Chronic inflammation is a feature of aging; the immune system is persistently overactive, and this disrupts tissue function in numerous ways, contributing to the progression of age-related disease. There are still anti-inflammatory mechanisms operating in old people, but these mechanisms are washed out by excessive pro-inflammatory signaling, the response to an age-damaged environment. Scientists here identify one such anti-inflammatory mechanism, an increased presence of microRNA-192 (miR-192) in the extracellular vesicles that pass between cells. Research of this nature may offer a basis for interventions that dial back age-related inflammation with fewer side-effects, in this case via upregulation of miR-192, an important goal in the treatment of aging.
A hyperinflammatory state has been observed in elderly humans and animals, wherein levels of IL-6 and several other pro-inflammatory cytokines in the blood are elevated. Inflammation itself is a necessary part of immune cell-mediated host protection, with pro-inflammatory cytokines mainly produced by innate immune cells, including macrophages, which are essential components for counteracting viral infections before the development of acquired immunity. However, the onset and termination of inflammatory responses must be tightly regulated because excessive inflammation or unbalanced production of inflammatory cytokines and chemokines can be detrimental to the organism.

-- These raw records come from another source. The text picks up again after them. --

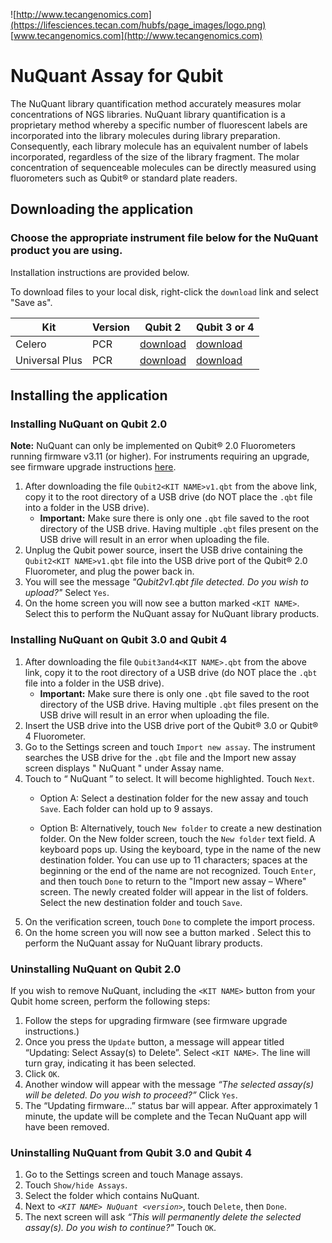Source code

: ![http://www.tecangenomics.com](https://lifesciences.tecan.com/hubfs/page_images/logo.png)  
[www.tecangenomics.com](http://www.tecangenomics.com)

#  NuQuant Assay for Qubit
The NuQuant library quantification method accurately measures molar concentrations of NGS libraries. NuQuant library quantification is a proprietary method whereby a specific number of fluorescent labels are incorporated into the library molecules during library preparation. Consequently, each library molecule has an equivalent number of labels incorporated, regardless of the size of the library fragment. The molar concentration of sequenceable molecules can be directly measured using fluorometers such as Qubit® or standard plate readers.

## Downloading the application

### Choose the appropriate instrument file below for the NuQuant product you are using.

Installation instructions are provided below.

To download files to your local disk, right-click the `download` link and select "Save as".


| Kit            | Version  | Qubit 2                                                                                                      | Qubit 3 or 4                                                                                                     |
|----------------|----------|--------------------------------------------------------------------------------------------------------------|------------------------------------------------------------------------------------------------------------------|
| Celero         | PCR      | [download](https://raw.githubusercontent.com/nugentechnologies/NuQuant_Celero/master/Qubit2CeleroPCRv1.qbt)       | [download](https://raw.githubusercontent.com/nugentechnologies/NuQuant_Celero/master/Qubit3and4CeleroPCRv1.qbt)       |
| Universal Plus | PCR      | [download](https://raw.githubusercontent.com/nugentechnologies/NuQuant_UniversalPlus/master/Qubit2UnivPlusv1.qbt) | [download](https://raw.githubusercontent.com/nugentechnologies/NuQuant_UniversalPlus/master/Qubit3and4UnivPlusv1.qbt) |


## Installing the application

### Installing NuQuant on Qubit 2.0

**Note:** NuQuant can only be implemented on Qubit® 2.0 Fluorometers running firmware v3.11 (or higher). For instruments requiring an upgrade, see firmware upgrade instructions [here](https://www.thermofisher.com/us/en/home/industrial/spectroscopy-elemental-isotope-analysis/molecular-spectroscopy/fluorometers/qubit/qubit-technical-resources/previous-qubit-models/qubit-firmware.html).

  1. After downloading the file `Qubit2<KIT NAME>v1.qbt` from the above link, copy it to the root directory of a USB drive (do NOT place the `.qbt` file into a folder in the USB drive). 
     - **Important:** Make sure there is only one `.qbt` file saved to the root directory of the USB drive. Having multiple `.qbt` files present on the USB drive will result in an error when uploading the file.
  2.	Unplug the Qubit power source, insert the USB drive containing the `Qubit2<KIT NAME>v1.qbt` file into the USB drive port of the Qubit® 2.0 Fluorometer, and plug the power back in.
  3.	You will see the message *"Qubit2<KIT NAME>v1.qbt file detected. Do you wish to upload?"* Select `Yes`.
  4.	On the home screen you will now see a button marked `<KIT NAME>`. Select this to perform the NuQuant assay for NuQuant library products.


### Installing NuQuant on Qubit 3.0 and Qubit 4

  1. After downloading the file `Qubit3and4<KIT NAME>.qbt` from the above link, copy it to the root directory of a USB drive (do NOT place the `.qbt` file into a folder in the USB drive). 
     - **Important:** Make sure there is only one `.qbt` file saved to the root directory of the USB drive. Having multiple `.qbt` files present on the USB drive will result in an error when uploading the file.    
  2. Insert the USB drive into the USB drive port of the Qubit® 3.0 or Qubit® 4 Fluorometer. 
  3. Go to the Settings screen and touch `Import new assay`. The instrument searches the USB drive for the `.qbt` file and the Import new assay screen displays "<KIT NAME> NuQuant <version>" under Assay name.
  4. Touch to “<KIT NAME> NuQuant <version>” to select. It will become highlighted. Touch `Next`.
     - Option A: Select a destination folder for the new assay and touch `Save`. Each folder can hold up to 9 assays.
  
     - Option B: Alternatively, touch `New folder` to create a new destination folder. On the New folder screen, touch the `New folder` text field. A keyboard pops up. Using the keyboard, type in the name of the new destination folder. You can use up to 11 characters; spaces at the beginning or the end of the name are not recognized. Touch `Enter`, and then touch `Done` to return to the "Import new assay – Where" screen. The newly created folder will appear in the list of folders. Select the new destination folder and touch `Save`.
  5.	On the verification screen, touch `Done` to complete the import process.
  6.	On the home screen you will now see a button marked <KIT NAME>. Select this to perform the NuQuant assay for NuQuant library products.


### Uninstalling NuQuant on Qubit 2.0

If you wish to remove NuQuant, including the `<KIT NAME>` button from your Qubit home screen, perform the following steps:

  1.	Follow the steps for upgrading firmware (see firmware upgrade instructions.)
  2.	Once you press the `Update` button, a message will appear titled “Updating: Select Assay(s) to Delete”. Select `<KIT NAME>`. The *<KIT NAME>* line will turn gray, indicating it has been selected.
  3.	Click `OK`. 
  4.	Another window will appear with the message *“The selected assay(s) will be deleted. Do you wish to proceed?”*  Click `Yes`. 
  5.	The “Updating firmware…” status bar will appear. After approximately 1 minute, the update will be complete and the Tecan NuQuant app will have been removed.

### Uninstalling NuQuant from Qubit 3.0 and Qubit 4

  1.	Go to the Settings screen and touch Manage assays.
  2.	Touch `Show/hide Assays`.
  3.  Select the folder which contains NuQuant.
  4.  Next to *`<KIT NAME> NuQuant <version>`*, touch `Delete`, then `Done`.
  5.	The next screen will ask *“This will permanently delete the selected assay(s). Do you wish to continue?"* Touch `OK`.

Recent studies have revealed that small extracellular vesicles (EVs) mediate intercellular communications and influence our immune system. Aging and senescence have been found to modulate EV function, but it remains unclear whether aging affects EV-mediated immune regulation. EVs consisting of 30- to 150-nm lipid bilayer vesicles are the potent systemically circulating factors that regulate immune responses, including inflammation. These vesicles are secreted by many types of cells throughout the body for local or remote cell-to-cell communication, and they contain functional proteins and RNAs, such as microRNAs (miRNAs), which modulate cellular responses. Recent studies have shown that EVs deliver several immune regulatory miRNAs suited to different tasks.
This study found that the microRNA-192 (miR-192) is an aging-associated immune regulatory microRNA whose concentration was significantly increased in aged EVs due to the hyperinflammatory state of aged mice. Interestingly, EV miR-192 exhibited anti-inflammatory effects on macrophages. In our aged mouse model, aging was associated with prolonged inflammation in the lung upon stimulation with inactivated influenza whole virus particles (WVP), whereas EV miR-192 alleviated the prolonged inflammation associated with aging. The hyperinflammatory state of aged mice resulted in reduced production of specific antibodies and efficacy of vaccination with WVP; however, EV miR-192 attenuated this hyperinflammatory state and improved vaccination efficacy in aged mice. Our data indicate that aged EVs constitute a negative feedback loop that alleviates aging-associated immune dysfunction.